第21章 【番外編】恋に落ちる(国見英)
「及川さん、俺何もしないで諦めるつもりはありません。」
そう言って出場した青城祭のミスターコン。出場するつもりなんて無かった。面倒だし、橋口さん以外の女子にキャーキャー言われても嬉しくも何ともない。けど、ただ黙って及川さんと橋口さんを見ているのは嫌だった。だから及川さんに勝って自信をつけたかった。
「及川さんだって負けないよ。三連覇かかってるし。」
そんな俺の気持ちも知らないで呑気にそう言う及川さん。
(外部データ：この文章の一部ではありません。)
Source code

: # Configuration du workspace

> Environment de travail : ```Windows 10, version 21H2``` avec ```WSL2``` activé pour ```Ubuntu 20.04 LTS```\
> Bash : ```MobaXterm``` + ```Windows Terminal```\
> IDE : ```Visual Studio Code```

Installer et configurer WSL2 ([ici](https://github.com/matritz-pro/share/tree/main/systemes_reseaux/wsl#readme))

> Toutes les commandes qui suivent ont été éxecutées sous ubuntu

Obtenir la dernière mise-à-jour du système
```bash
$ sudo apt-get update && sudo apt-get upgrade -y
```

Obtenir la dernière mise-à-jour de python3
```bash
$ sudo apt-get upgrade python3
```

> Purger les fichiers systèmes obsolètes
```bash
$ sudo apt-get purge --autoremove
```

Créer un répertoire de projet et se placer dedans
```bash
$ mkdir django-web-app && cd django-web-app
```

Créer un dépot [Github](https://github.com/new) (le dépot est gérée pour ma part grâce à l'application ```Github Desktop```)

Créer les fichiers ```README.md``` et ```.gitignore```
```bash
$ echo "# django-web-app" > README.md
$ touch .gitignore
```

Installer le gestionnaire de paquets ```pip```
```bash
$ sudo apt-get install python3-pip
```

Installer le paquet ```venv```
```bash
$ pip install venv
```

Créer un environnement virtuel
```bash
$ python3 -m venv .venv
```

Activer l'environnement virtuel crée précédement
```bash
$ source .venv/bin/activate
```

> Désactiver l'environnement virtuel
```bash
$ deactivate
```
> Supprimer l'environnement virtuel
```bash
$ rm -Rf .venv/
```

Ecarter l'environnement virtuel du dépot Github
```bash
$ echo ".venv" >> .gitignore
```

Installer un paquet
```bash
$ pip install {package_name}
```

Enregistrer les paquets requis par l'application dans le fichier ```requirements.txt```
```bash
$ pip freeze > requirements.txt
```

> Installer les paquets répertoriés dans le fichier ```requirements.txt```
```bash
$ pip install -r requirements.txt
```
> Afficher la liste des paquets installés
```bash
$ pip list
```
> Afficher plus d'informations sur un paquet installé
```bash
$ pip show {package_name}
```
この人も影山に負けないくらいバレー馬鹿だから、きっと自分の気持ちにも気付いてないんだろうな。
結果、グランプリは及川さん。俺は準グランプリ。
「来年からは国見ちゃんがミスター青城だと思うよ。及川さんの跡を継いで頑張ってよ。」
「…もう出ませんよ。」
「え、なんで!?」
「及川さん、本当におめでたい頭ですね。」
「ちょっと国見ちゃん!おめでとうございますじゃなくて、おめでたい頭ってどういうこと!?」
「そのまんまの意味でしょ?」
「橋口さんも及川さんと大差ないと思います。」
「ちょっと、どういう意味よ!?こんなのと一緒にしないで!」
「こんなのって酷いよ莉緒ちゃん!」
俺の気持ちも知らないで、そう言った橋口さん。でも、そんな貴女だからこそ俺は好きになった。いつか貴女の隣に並んで歩ける日が来る事を祈り乍、後夜祭に出演する二人を見守った。俺は多分岩泉さんにも及川さんにも叶わない。でも、この恋を諦めれる気もしない。